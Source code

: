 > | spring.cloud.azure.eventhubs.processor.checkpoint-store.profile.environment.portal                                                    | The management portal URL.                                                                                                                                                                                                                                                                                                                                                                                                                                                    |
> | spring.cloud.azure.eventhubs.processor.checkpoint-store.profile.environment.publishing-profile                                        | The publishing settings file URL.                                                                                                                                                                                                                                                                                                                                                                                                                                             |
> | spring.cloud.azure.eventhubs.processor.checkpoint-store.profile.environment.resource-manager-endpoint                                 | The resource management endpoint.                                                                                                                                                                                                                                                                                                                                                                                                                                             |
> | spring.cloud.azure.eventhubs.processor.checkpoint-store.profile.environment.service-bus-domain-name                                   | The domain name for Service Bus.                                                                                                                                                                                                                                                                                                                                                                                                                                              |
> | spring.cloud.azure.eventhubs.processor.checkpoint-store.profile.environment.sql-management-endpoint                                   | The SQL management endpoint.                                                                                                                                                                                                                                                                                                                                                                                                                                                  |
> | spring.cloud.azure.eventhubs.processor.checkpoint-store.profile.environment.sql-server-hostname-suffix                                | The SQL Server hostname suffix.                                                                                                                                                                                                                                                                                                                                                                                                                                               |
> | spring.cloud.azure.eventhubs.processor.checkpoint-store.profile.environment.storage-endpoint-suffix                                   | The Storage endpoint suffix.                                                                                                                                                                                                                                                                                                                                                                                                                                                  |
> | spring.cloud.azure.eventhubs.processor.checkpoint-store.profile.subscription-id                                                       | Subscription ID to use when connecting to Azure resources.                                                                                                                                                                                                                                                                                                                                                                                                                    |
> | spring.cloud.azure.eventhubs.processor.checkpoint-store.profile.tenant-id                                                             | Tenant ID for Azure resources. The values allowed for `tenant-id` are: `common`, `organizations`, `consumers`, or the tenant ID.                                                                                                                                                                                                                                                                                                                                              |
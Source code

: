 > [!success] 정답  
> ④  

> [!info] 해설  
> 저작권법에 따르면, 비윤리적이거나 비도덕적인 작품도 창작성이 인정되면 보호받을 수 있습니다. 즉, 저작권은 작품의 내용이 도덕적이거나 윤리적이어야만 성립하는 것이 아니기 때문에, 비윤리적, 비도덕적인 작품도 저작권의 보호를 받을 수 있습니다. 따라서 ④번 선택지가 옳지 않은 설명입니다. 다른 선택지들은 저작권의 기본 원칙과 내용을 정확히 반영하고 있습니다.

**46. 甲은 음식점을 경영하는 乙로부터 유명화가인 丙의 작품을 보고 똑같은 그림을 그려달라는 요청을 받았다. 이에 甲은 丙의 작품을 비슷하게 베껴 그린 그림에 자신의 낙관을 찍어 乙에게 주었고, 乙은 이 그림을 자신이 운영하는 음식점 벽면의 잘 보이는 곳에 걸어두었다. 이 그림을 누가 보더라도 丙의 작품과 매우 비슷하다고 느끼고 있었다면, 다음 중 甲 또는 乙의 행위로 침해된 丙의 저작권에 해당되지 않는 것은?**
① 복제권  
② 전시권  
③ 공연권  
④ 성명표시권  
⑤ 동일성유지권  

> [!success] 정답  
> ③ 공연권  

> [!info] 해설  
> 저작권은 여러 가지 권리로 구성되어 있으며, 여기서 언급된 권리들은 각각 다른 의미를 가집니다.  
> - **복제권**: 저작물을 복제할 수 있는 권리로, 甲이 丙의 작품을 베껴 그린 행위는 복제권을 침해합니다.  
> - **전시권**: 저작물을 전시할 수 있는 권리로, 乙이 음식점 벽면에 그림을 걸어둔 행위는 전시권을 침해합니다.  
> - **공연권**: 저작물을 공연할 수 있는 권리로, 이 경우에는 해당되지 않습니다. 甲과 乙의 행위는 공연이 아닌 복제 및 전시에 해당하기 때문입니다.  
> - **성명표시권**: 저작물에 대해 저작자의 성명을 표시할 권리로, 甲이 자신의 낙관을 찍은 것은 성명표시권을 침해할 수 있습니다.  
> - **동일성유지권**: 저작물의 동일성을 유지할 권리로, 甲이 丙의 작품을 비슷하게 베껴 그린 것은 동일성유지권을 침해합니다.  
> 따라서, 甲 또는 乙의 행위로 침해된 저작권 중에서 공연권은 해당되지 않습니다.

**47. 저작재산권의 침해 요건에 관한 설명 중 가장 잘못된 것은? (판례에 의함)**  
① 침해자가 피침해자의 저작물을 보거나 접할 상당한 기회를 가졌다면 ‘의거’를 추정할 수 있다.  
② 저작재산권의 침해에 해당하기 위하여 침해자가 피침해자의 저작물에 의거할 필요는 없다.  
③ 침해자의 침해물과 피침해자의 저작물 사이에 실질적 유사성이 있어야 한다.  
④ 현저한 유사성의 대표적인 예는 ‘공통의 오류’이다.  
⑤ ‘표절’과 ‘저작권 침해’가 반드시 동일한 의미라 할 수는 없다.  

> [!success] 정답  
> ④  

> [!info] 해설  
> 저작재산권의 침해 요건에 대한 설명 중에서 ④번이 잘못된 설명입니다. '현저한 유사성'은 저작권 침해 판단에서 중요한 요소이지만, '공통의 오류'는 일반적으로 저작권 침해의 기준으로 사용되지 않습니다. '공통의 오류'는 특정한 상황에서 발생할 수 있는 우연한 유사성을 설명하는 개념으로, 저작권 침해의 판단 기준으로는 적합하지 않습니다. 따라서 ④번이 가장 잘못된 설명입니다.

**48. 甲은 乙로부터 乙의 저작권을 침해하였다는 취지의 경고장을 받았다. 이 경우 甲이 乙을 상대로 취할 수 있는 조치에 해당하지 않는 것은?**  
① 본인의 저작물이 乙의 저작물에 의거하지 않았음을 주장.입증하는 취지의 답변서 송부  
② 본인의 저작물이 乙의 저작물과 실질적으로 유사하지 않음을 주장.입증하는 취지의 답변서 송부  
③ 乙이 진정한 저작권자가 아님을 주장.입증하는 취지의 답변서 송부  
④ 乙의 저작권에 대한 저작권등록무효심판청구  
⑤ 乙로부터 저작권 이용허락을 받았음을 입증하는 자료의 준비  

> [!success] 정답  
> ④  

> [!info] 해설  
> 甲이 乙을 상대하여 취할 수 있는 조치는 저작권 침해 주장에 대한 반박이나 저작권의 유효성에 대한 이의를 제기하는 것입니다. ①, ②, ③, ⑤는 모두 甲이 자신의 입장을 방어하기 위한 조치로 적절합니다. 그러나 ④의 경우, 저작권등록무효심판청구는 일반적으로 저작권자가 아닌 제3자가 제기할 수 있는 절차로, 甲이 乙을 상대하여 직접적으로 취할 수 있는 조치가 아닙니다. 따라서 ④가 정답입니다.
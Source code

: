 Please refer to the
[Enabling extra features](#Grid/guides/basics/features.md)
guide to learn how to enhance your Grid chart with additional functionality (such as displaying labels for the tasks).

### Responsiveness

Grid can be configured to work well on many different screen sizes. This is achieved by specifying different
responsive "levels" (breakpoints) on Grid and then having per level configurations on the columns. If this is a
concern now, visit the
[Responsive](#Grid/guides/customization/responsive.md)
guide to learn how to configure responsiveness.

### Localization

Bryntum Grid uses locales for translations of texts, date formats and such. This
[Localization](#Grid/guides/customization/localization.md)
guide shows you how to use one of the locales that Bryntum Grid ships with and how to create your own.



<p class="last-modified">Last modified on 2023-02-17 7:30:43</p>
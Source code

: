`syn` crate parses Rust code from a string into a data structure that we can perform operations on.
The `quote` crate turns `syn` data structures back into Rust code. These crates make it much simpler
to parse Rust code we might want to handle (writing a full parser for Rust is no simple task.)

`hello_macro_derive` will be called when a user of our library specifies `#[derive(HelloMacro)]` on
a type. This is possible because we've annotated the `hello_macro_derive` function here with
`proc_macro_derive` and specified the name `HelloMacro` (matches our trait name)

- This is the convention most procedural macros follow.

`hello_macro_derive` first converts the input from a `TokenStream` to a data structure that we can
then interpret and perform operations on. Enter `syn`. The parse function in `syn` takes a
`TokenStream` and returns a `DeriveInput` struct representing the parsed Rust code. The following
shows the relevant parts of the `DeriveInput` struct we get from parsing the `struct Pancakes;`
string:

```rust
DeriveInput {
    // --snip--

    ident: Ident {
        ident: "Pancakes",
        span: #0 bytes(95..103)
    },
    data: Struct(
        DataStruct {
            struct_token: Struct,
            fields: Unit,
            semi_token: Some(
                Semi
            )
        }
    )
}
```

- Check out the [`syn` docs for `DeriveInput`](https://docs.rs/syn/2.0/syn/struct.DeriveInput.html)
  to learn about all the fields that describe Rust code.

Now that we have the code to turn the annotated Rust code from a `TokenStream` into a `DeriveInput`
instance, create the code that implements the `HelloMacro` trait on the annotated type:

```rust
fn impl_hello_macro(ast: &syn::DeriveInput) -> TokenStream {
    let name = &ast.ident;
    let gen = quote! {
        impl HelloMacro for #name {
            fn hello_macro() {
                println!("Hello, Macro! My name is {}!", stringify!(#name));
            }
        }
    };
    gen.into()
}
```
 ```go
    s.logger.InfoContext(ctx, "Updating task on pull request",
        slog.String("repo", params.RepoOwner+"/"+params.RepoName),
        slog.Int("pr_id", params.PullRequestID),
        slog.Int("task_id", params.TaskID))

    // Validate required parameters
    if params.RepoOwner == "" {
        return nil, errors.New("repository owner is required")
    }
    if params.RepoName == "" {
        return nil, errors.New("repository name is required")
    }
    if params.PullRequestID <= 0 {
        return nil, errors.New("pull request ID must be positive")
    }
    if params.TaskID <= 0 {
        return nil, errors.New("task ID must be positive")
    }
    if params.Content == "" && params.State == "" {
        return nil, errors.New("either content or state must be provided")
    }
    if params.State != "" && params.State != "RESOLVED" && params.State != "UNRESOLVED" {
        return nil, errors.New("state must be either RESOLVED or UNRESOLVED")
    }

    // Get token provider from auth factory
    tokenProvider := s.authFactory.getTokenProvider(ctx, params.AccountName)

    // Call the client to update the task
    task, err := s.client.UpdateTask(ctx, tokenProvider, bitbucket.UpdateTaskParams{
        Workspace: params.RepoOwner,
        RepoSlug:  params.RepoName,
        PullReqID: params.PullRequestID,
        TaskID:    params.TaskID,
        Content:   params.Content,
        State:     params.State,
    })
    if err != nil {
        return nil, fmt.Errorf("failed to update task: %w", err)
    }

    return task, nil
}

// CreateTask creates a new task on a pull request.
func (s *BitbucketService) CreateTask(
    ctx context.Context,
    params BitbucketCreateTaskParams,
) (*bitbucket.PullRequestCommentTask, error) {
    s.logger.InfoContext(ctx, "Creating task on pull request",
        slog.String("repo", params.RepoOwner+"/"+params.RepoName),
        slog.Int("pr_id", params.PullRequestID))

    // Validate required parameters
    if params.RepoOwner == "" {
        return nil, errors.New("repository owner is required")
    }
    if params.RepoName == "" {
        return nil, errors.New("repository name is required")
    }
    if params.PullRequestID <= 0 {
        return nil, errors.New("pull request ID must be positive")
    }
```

* * * * *

ABOUT THIS EXERCISE:
For each line in the records that contains the word "your", make a copy.

ANSWER FOR THE TASK:
guide to learn how to enhance your Grid chart with additional functionality (such as displaying labels for the tasks).
guide shows you how to use one of the locales that Bryntum Grid ships with and how to create your own.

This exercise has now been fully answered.